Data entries
-- Opening Marker --

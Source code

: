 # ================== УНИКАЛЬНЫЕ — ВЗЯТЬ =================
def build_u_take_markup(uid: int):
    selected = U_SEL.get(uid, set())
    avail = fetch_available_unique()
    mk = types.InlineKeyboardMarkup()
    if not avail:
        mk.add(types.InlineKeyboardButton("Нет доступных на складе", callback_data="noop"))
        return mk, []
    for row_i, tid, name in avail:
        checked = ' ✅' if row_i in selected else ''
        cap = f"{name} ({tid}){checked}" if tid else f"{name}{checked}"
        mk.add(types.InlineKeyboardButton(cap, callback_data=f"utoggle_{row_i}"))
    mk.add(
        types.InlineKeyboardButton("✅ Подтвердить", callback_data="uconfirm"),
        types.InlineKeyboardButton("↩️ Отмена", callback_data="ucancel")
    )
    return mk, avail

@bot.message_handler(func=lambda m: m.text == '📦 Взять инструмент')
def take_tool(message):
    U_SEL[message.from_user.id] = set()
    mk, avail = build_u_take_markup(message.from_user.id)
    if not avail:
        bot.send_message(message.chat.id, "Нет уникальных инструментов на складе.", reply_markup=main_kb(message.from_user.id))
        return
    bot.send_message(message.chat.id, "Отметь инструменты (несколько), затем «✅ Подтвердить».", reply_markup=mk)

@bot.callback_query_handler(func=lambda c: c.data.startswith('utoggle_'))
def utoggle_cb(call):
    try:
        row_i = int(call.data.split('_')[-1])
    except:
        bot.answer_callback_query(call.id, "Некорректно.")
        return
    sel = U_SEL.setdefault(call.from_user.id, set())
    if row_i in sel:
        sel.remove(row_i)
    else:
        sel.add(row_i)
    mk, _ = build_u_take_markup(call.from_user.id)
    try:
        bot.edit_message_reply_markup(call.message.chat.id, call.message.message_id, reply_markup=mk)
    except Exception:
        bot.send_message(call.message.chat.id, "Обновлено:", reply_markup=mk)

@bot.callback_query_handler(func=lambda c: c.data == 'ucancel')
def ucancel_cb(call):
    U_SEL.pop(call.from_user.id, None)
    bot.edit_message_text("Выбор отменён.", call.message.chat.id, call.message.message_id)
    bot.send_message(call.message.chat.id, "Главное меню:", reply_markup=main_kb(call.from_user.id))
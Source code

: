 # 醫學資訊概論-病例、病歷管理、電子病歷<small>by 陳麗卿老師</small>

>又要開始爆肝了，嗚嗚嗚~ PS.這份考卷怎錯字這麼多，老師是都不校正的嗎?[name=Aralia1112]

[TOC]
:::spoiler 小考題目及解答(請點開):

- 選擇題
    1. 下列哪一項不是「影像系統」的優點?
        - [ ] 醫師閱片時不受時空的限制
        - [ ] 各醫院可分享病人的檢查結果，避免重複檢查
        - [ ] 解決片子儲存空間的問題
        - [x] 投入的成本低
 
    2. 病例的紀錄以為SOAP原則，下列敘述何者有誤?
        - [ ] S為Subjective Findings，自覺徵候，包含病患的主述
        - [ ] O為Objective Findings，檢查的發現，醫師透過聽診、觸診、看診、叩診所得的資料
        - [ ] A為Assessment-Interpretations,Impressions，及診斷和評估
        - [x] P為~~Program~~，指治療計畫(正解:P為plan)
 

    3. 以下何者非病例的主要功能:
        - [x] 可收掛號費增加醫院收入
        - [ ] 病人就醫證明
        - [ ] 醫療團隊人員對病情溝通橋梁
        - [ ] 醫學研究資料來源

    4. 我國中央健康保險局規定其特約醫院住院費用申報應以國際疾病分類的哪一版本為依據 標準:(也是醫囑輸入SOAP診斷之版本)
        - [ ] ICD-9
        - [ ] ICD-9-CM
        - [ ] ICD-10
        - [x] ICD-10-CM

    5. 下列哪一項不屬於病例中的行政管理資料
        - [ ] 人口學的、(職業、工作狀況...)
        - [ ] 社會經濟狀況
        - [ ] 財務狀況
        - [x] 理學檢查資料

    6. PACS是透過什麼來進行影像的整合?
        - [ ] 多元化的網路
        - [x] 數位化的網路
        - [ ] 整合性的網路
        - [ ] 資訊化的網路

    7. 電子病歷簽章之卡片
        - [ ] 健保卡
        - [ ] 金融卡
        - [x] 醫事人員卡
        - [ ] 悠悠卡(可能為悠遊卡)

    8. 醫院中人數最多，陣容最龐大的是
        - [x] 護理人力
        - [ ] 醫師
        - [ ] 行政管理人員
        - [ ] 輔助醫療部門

-- Closing Marker --

**Exercise directions**
I'd like the lines above from the one with "- [ ] 醫療團隊人員對病情溝通橋梁" up to and including the one with "7. 電子病歷簽章之卡片" copied exactly, with no other lines.

**Task solution**
        - [ ] 醫療團隊人員對病情溝通橋梁
        - [ ] 醫學研究資料來源

    4. 我國中央健康保險局規定其特約醫院住院費用申報應以國際疾病分類的哪一版本為依據 標準:(也是醫囑輸入SOAP診斷之版本)
        - [ ] ICD-9
        - [ ] ICD-9-CM
        - [ ] ICD-10
        - [x] ICD-10-CM

    5. 下列哪一項不屬於病例中的行政管理資料
        - [ ] 人口學的、(職業、工作狀況...)
        - [ ] 社會經濟狀況
        - [ ] 財務狀況
        - [x] 理學檢查資料

    6. PACS是透過什麼來進行影像的整合?
        - [ ] 多元化的網路
        - [x] 數位化的網路
        - [ ] 整合性的網路
        - [ ] 資訊化的網路

    7. 電子病歷簽章之卡片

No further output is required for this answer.